UploadsStreamsWeb standards

File Uploads Without Framework Lock-In: Multipart in DaloyJS

The fileField() and multipartObject() helpers: per-file size caps, MIME allowlists with wildcards, filename predicates, strict field validation, and OpenAPI binary schema emission — all while keeping the file as a Web standard File/Blob you can stream straight to S3, R2, or disk on any runtime.

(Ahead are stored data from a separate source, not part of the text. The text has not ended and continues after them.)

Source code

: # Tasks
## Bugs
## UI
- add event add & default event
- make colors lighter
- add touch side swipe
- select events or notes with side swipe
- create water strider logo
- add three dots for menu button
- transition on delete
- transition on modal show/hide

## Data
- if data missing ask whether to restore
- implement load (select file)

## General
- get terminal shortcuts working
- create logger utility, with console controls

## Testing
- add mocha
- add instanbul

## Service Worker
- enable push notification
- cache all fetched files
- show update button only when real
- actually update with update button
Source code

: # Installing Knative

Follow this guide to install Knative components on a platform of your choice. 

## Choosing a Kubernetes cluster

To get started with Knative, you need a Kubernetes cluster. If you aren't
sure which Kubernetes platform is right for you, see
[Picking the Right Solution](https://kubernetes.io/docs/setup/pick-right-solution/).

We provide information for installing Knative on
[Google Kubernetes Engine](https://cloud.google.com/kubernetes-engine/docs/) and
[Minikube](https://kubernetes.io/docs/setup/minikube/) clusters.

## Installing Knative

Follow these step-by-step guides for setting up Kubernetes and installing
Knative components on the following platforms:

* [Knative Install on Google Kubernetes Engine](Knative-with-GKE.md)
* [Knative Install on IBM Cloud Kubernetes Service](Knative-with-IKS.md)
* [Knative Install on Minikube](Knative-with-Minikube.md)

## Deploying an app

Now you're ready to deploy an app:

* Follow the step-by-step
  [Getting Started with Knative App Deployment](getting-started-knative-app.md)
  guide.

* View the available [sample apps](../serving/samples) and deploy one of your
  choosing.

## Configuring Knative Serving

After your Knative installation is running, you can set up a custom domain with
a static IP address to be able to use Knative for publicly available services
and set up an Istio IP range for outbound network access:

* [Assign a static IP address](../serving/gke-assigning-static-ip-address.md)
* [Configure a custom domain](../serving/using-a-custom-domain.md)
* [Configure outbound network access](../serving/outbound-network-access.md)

Devlin DuldulaoFullstack cloud engineer12 min read

Hi, Devlin. Ten years of fullstack, currently in Norway, currently nursing a strong opinion that file uploads should not be the part of your codebase that decides which runtime you can deploy to. And yet — for most of my career — it has been. A multer-shaped object here, a busboy stream there, a /tmp/uploadsdirectory we're not allowed to talk about in serverless. You know the script.

DaloyJS treats uploads the way the modern web platform does: you get back a File (which is a Blob with a name), which is the same shape on Node, Bun, Deno, Cloudflare Workers, and Vercel Edge. Two helpers — fileField() and multipartObject() — give you per-file size caps, MIME allowlists, filename predicates, strict field validation, and OpenAPI binary schemas, without ever stepping outside the standard. This post is the tour.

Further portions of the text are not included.